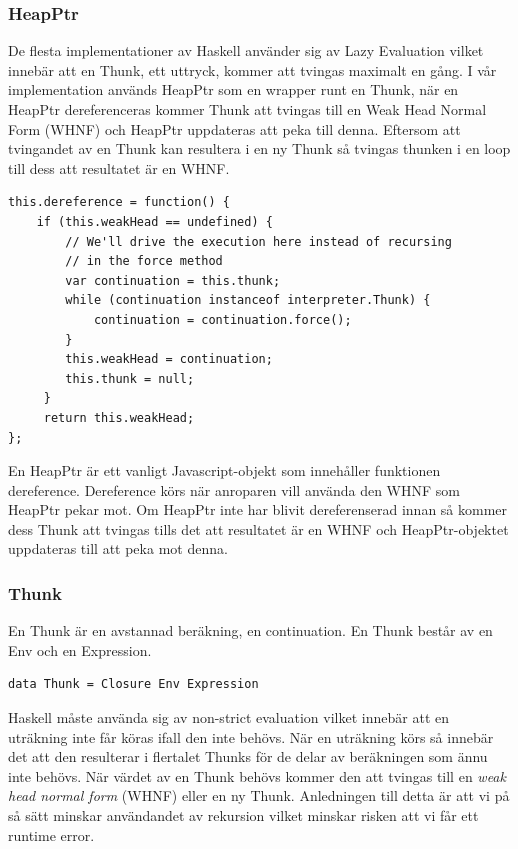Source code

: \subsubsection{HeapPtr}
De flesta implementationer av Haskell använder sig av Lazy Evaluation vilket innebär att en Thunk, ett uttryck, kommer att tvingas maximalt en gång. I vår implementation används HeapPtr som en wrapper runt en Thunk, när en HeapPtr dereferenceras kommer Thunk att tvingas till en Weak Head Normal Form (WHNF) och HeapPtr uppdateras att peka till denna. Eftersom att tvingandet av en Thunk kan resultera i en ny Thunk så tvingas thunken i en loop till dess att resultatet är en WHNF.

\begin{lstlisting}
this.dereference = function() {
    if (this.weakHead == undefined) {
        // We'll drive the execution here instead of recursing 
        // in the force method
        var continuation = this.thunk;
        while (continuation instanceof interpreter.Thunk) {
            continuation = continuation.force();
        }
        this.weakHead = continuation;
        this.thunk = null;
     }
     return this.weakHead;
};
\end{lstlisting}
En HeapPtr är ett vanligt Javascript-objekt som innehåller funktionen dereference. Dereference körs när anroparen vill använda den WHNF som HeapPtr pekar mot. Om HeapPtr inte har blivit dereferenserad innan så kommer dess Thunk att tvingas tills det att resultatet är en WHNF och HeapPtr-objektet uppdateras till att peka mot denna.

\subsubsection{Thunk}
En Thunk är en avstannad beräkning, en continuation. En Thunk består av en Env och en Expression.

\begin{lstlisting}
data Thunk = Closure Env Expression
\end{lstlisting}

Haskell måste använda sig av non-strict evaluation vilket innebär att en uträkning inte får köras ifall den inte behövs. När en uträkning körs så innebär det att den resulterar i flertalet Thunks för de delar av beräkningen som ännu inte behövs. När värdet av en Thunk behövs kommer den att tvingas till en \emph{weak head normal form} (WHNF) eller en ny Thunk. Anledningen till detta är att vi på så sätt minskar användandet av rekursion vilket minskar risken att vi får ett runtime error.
==*==
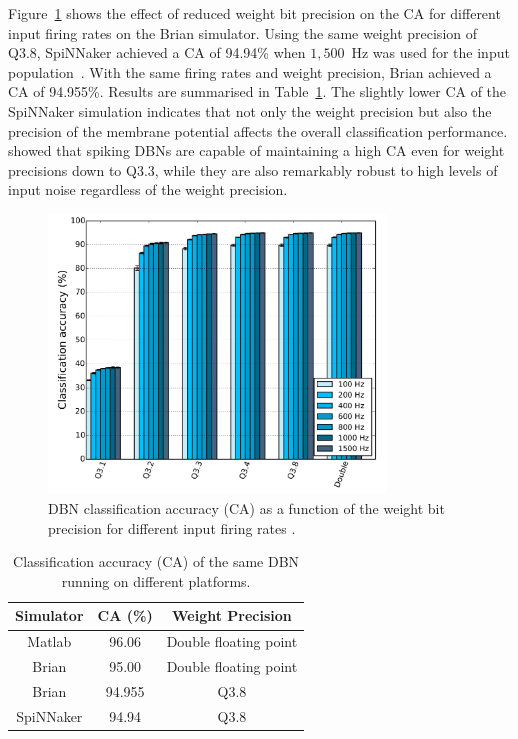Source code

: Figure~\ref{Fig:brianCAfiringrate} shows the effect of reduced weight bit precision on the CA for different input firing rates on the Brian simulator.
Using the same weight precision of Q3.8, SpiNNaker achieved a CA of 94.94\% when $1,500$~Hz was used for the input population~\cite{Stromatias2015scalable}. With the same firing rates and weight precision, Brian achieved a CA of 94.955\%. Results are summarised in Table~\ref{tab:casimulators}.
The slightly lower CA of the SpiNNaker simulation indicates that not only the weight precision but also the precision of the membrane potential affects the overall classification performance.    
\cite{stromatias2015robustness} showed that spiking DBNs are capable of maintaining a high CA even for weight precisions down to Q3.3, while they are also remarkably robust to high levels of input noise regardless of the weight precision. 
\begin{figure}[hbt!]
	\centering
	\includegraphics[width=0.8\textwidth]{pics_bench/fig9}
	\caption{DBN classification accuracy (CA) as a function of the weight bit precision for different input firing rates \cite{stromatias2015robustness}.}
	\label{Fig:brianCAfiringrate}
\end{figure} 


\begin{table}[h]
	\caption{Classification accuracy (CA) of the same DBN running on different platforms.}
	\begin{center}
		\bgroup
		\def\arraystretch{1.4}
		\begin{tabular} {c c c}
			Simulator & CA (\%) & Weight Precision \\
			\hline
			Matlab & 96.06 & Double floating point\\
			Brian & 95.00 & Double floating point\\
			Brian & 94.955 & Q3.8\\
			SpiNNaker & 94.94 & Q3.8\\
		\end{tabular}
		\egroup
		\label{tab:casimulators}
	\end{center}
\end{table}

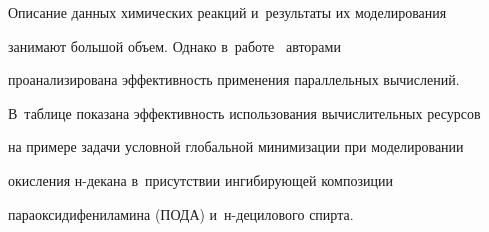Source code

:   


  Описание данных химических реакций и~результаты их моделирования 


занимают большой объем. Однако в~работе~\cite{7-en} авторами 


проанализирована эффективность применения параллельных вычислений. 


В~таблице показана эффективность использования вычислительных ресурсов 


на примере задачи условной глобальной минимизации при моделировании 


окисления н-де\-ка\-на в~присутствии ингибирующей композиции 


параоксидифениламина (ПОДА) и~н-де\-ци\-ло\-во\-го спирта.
==*==
PROBLEM:
Wherever the word "that" turns up in the material, copy the whole line.

RESPONSE AREA:
The slightly lower CA of the SpiNNaker simulation indicates that not only the weight precision but also the precision of the membrane potential affects the overall classification performance.    
\cite{stromatias2015robustness} showed that spiking DBNs are capable of maintaining a high CA even for weight precisions down to Q3.3, while they are also remarkably robust to high levels of input noise regardless of the weight precision. 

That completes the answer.